- YOUR INSTRUCTIONS: Copies of all lines that contain "desktop" are needed; take them from the data below.

- SOURCE INFORMATION:

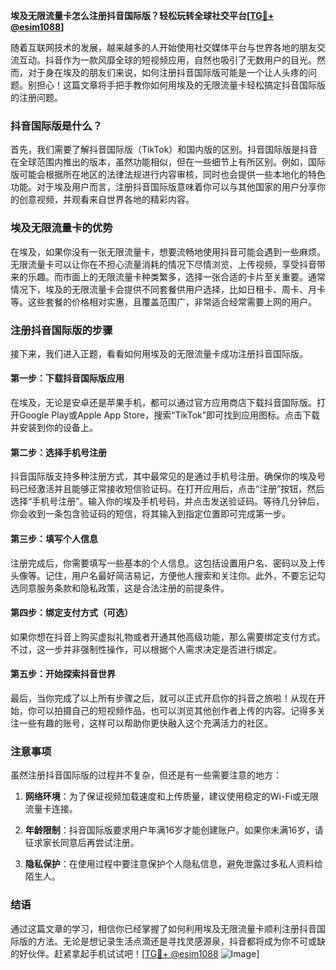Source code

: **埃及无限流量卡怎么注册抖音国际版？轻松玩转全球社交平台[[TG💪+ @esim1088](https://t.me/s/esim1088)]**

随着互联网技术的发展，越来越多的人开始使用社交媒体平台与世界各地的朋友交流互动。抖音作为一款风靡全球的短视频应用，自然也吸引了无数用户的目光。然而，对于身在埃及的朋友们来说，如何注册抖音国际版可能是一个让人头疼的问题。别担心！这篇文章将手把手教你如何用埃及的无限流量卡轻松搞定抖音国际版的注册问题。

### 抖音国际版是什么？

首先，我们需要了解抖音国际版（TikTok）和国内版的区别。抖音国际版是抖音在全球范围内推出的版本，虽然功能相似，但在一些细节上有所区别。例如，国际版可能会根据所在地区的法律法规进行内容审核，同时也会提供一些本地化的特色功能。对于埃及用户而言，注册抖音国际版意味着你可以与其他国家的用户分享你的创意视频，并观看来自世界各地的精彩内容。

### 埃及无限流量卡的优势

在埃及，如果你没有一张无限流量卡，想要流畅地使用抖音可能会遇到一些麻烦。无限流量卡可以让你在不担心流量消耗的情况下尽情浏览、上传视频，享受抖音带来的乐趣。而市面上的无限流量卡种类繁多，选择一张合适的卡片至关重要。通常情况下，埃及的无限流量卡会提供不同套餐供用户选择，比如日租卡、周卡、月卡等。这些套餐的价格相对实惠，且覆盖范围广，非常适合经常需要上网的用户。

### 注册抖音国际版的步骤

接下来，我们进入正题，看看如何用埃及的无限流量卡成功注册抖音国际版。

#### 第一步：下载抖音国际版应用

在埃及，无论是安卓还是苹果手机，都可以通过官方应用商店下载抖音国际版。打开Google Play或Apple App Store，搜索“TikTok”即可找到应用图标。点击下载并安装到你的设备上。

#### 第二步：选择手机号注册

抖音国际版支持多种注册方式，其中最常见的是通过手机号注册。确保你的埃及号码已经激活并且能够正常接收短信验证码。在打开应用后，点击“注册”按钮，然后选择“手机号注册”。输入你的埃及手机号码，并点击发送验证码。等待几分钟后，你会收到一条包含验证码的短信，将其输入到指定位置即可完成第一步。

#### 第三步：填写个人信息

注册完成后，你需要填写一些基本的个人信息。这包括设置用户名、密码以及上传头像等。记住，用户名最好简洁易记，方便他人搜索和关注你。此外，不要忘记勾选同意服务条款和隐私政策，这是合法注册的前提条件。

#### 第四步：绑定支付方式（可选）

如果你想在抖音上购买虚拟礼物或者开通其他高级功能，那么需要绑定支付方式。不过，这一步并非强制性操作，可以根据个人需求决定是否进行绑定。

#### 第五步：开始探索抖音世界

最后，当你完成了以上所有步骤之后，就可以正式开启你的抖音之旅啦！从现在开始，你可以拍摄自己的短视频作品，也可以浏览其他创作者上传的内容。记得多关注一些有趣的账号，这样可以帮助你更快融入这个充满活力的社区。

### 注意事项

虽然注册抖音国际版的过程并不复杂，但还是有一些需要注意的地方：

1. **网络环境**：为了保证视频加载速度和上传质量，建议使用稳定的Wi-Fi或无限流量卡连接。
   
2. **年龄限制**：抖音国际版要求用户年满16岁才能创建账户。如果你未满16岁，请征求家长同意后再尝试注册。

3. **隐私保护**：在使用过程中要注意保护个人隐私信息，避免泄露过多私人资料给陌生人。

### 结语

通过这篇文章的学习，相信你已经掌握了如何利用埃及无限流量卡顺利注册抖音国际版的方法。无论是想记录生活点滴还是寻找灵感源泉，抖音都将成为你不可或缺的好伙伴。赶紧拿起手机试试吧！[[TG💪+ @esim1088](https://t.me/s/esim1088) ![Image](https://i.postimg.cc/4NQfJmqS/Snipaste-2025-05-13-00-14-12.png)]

* * *

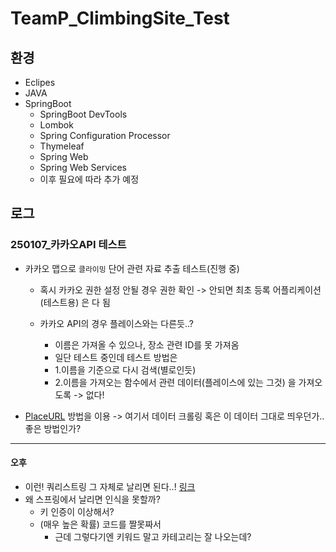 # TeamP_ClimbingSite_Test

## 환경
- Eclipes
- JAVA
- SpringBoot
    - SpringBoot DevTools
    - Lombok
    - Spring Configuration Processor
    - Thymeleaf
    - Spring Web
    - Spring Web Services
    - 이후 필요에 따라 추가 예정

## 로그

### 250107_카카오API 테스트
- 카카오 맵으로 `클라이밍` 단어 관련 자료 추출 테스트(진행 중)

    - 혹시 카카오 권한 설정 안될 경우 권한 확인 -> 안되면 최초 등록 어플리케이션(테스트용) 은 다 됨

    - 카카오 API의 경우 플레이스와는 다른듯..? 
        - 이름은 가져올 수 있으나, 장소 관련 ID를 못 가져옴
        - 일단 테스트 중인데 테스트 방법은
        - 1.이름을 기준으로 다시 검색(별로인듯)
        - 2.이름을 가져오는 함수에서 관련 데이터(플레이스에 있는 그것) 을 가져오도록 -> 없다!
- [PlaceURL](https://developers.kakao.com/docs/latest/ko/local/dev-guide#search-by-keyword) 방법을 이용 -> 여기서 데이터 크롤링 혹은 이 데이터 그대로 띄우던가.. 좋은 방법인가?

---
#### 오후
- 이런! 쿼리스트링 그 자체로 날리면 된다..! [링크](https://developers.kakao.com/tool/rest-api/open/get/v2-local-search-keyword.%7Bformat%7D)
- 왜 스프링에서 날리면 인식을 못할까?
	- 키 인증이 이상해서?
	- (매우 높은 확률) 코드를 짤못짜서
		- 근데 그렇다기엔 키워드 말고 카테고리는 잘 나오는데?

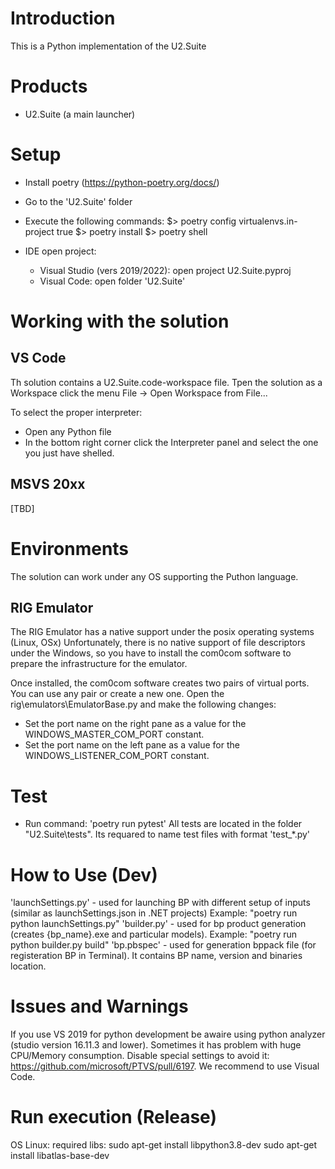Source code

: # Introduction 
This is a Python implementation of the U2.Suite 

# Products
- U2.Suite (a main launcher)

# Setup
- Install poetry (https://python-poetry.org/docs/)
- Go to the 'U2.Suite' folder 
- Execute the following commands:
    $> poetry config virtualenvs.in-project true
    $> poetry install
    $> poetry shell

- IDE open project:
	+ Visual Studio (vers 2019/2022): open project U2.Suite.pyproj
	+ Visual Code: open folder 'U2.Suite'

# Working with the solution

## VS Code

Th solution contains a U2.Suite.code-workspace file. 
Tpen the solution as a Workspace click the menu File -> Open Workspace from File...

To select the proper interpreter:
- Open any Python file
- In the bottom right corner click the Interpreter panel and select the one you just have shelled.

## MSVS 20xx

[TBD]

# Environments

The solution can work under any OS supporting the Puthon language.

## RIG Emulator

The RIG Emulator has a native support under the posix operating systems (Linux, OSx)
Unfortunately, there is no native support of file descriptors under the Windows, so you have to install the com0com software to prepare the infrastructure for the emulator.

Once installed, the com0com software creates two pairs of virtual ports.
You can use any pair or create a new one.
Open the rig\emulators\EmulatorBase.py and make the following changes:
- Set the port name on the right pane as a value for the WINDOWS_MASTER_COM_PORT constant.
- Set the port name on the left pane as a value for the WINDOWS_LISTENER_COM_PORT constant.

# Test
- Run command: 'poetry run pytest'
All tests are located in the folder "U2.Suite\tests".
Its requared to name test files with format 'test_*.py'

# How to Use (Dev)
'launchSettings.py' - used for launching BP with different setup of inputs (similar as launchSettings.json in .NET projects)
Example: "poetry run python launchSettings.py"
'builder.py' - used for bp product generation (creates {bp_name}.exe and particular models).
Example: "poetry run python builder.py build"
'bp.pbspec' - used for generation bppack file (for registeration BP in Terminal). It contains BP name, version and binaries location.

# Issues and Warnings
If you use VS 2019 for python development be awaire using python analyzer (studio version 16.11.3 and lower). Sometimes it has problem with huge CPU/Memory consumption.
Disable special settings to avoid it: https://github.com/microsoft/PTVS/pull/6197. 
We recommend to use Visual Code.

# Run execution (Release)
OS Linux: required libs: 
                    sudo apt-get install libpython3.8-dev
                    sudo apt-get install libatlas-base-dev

---

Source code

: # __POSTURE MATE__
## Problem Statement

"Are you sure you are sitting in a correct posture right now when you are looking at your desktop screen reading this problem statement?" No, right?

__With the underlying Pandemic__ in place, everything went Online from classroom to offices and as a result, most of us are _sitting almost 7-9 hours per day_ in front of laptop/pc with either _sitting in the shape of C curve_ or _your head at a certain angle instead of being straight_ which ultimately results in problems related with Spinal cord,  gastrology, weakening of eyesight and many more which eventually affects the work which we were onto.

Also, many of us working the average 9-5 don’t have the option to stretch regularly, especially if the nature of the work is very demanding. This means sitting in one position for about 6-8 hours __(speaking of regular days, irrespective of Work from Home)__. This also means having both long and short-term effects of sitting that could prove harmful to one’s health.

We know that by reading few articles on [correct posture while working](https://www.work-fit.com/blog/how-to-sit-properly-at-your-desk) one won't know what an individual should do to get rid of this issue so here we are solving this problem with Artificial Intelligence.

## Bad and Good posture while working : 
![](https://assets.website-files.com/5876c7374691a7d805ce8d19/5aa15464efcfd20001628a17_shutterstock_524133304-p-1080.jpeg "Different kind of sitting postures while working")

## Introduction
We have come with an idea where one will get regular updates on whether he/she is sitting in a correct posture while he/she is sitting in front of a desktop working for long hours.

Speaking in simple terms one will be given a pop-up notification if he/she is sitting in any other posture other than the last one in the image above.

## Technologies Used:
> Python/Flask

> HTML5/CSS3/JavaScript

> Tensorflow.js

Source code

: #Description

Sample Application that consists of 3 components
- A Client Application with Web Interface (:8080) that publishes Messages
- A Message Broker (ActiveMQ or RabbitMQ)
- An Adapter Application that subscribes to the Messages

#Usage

- EXERCISE OUTPUT:
"Are you sure you are sitting in a correct posture right now when you are looking at your desktop screen reading this problem statement?" No, right?
We have come with an idea where one will get regular updates on whether he/she is sitting in a correct posture while he/she is sitting in front of a desktop working for long hours.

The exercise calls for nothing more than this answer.